John R. Mott
John R. Mott was a prominent American Methodist layman and influential figure in the global Christian missionary movement during the early twentieth century. Born in Iowa in 1865, Mott's early life was marked by a strong religious upbringing and a commitment to education, which culminated in his graduation from Cornell University. His transformative encounter with a lecture in 1886 led him to dedicate his life to Christian service, ultimately resulting in a prolific career as a leader in various Christian organizations, including the YMCA and the World's Student Christian Federation.
Mott's work focused on uniting diverse Christian movements, promoting evangelism, and encouraging student involvement in missions. He played a key role in significant events such as the World Missionary Conference in Edinburgh in 1910, which aimed to expand Christianity globally. Over his lifetime, Mott traveled extensively, visiting numerous countries and engaging with thousands of students, significantly impacting the ecumenical movement.
Recognized for his contributions to peace and cooperation among different faiths, Mott was awarded the Nobel Peace Prize in 1946 and received multiple honorary degrees. His legacy is marked by his vision of a united Christian front and his belief in the potential for worldwide evangelization within a single generation. Mott's life and work exemplify the convergence of faith, organization, and social responsibility in early twentieth-century religious thought.
John R. Mott
Organizer
- Born: May 25, 1865
- Birthplace: Livingston Manor, New York
- Died: January 31, 1955
- Place of death: Orlando, Florida
American religious leader
The central figure in at least four worldwide Christian movements, Mott combined missionary zeal and personal piety with administrative efficiency. Cowinner of the Nobel Peace Prize in 1946, he is widely regarded as the founder of the ecumenical movement, the most significant religious movement of the twentieth century.
Area of achievement Religion and theology
Early Life
John R. Mott (mawt) was the third of four children and the only son of John Stitt Mott and Elmira Dodge Mott. When he was only four months old, his father, a farmer, moved the family to Postville, Iowa, where he entered the lumber business and soon became the leading lumber and hardware dealer in town. While working in his father’s lumberyard, Mott learned to keep meticulously accurate and detailed records, which he continued to do throughout his life. John Mott expressed his individuality early when, at age eleven, on his own initiative he added the initial “R” (for “Raleigh”) to his name.

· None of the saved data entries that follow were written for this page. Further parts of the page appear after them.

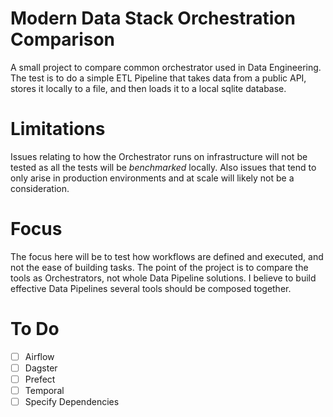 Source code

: # Modern Data Stack Orchestration Comparison
A small project to compare common orchestrator used in Data Engineering. The test is to do a simple ETL Pipeline that takes data from a public API, stores it locally to a file, and then loads it to a local sqlite database.

# Limitations
Issues relating to how the Orchestrator runs on infrastructure will not be tested as all the tests will be *benchmarked* locally. Also issues that tend to only arise in production environments and at scale will likely not be a consideration.

# Focus
The focus here will be to test how workflows are defined and executed, and not the ease of building tasks. The point of the project is to compare the tools as Orchestrators, not whole Data Pipeline solutions. I believe to build effective Data Pipelines several tools should be composed together.

# To Do
- [ ] Airflow
- [ ] Dagster
- [ ] Prefect
- [ ] Temporal
- [ ] Specify Dependencies

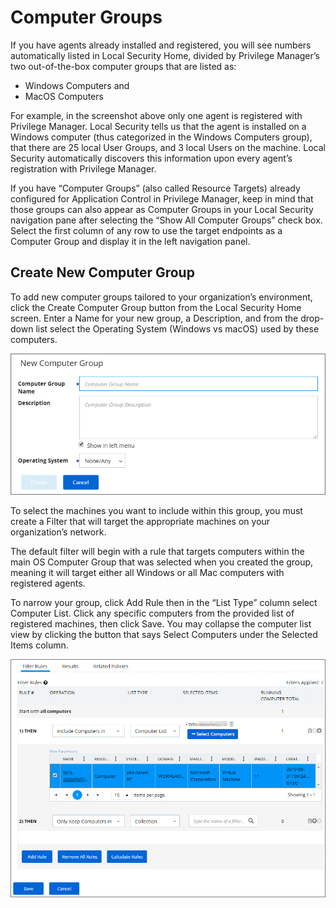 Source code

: [title]: # (Computer Groups)
[tags]: # (Local Security,Computer Groups)
[priority]: # (301)
# Computer Groups

If you have agents already installed and registered, you will see numbers automatically listed in Local Security Home, divided by Privilege Manager’s two out-of-the-box computer groups that are listed as:

* Windows Computers and
* MacOS Computers

For example, in the screenshot above only one agent is registered with Privilege Manager. Local Security tells us that the agent is installed on a Windows computer (thus categorized in the Windows Computers group), that there are 25 local User Groups, and 3 local Users on the machine. Local Security automatically discovers this information upon every agent’s registration with Privilege Manager.

If you have “Computer Groups” (also called Resource Targets) already configured for Application Control in Privilege Manager, keep in mind that those groups can also appear as Computer Groups in your Local Security navigation pane after selecting the “Show All Computer Groups” check box. Select the first column of any row to use the target endpoints as a Computer Group and display it in the left navigation panel.

## Create New Computer Group

To add new computer groups tailored to your organization’s environment, click the Create Computer Group button from the Local Security Home screen. Enter a Name for your new group, a Description, and from the drop-down list select the Operating System (Windows vs macOS) used by these computers.

![Create Computer Group](images/ls-create-cg.png)

To select the machines you want to include within this group, you must create a Filter that will target the appropriate machines on your organization’s network.

The default filter will begin with a rule that targets computers within the main OS Computer Group that was selected when you created the group, meaning it will target either all Windows or all Mac computers with registered agents.

To narrow your group, click Add Rule then in the “List Type” column select Computer List. Click any specific computers from the provided list of registered machines, then click Save. You may collapse the computer list view by clicking the button that says Select Computers under the Selected Items column.

![Add Rule for Computer Group](images/ls-add-rule-cg.png) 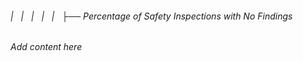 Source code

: ###### |   |   |   |   |   ├── Percentage of Safety Inspections with No Findings

*Add content here* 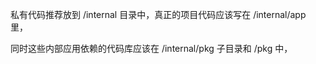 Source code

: 

私有代码推荐放到 /internal 目录中，真正的项目代码应该写在 /internal/app 里，

同时这些内部应用依赖的代码库应该在 /internal/pkg 子目录和 /pkg 中，





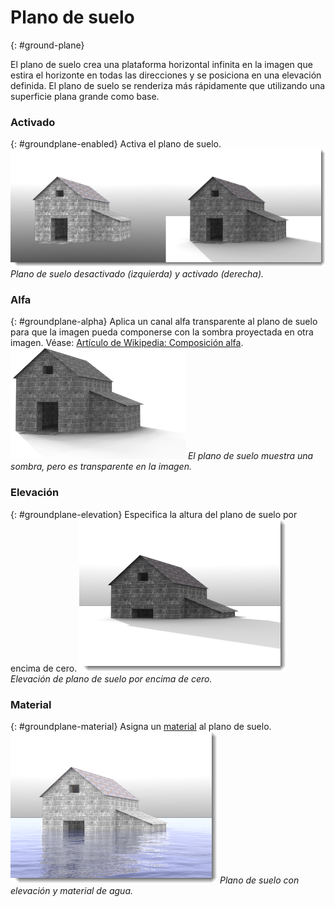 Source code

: ---
---

# Plano de suelo
{: #ground-plane}

El plano de suelo crea una plataforma horizontal infinita en la imagen que estira el horizonte en todas las direcciones y se posiciona en una elevación definida. El plano de suelo se renderiza más rápidamente que utilizando una superficie plana grande como base.

### Activado
{: #groundplane-enabled}
Activa el plano de suelo.
![images/groundplane-002a.png](images/groundplane-002a.png)
*Plano de suelo desactivado (izquierda) y activado (derecha).*

### Alfa
{: #groundplane-alpha}
Aplica un canal alfa transparente al plano de suelo para que la imagen pueda componerse con la sombra proyectada en otra imagen. Véase: [Artículo de Wikipedia: Composición alfa](http://es.wikipedia.org/wiki/Composición_alfa).
![images/groundplane-004a.png](images/groundplane-004a.png)
 *El plano de suelo muestra una sombra, pero es transparente en la imagen.*

### Elevación
{: #groundplane-elevation}
Especifica la altura del plano de suelo por encima de cero.
![images/groundplane-005a.png](images/groundplane-005a.png)
*Elevación de plano de suelo por encima de cero.*

### Material
{: #groundplane-material}
Asigna un [material](simple-material-properties.html) al plano de suelo.
![images/groundplane-003a.png](images/groundplane-003a.png)
*Plano de suelo con elevación y material de agua.*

Mott acquired from his mother much of his personal piety, together with an almost insatiable desire for knowledge. Elmira was an earnest Methodist and subscribed regularly to such magazines as Harper’s Weekly, The Youth’s Companion, The Christian Advocate, and The Guide to Holiness, all of which were eagerly devoured by young Mott. The family also had a relatively large library, and his mother told him much about European history and public affairs, both absorbing interests of his in later years. At the age of thirteen, Mott came under the influence of an Iowa Quaker evangelist, J. W. Dean. Shortly thereafter, a young circuit-riding Methodist pastor, the Reverend Horace E. Warner, not only instilled in him the desire and purpose to obtain a college education but also convinced his parents to make it possible for him to do so.
In the fall of 1881, Mott, at age sixteen, enrolled in Upper Iowa University, a small Methodist preparatory college at nearby Fayette. His primary interests in his years there were English literature, history, and philosophy, with special emphasis on politics, constitutional law, and logic. He joined the Philomathean Society, a debating club, and won prizes in historical and political oration and debate. Mott’s debates and orations, in preparation for a political career, were to prove highly useful to him in later years, as did his nearly complete mastery of Robert’s Rules of Order (1876).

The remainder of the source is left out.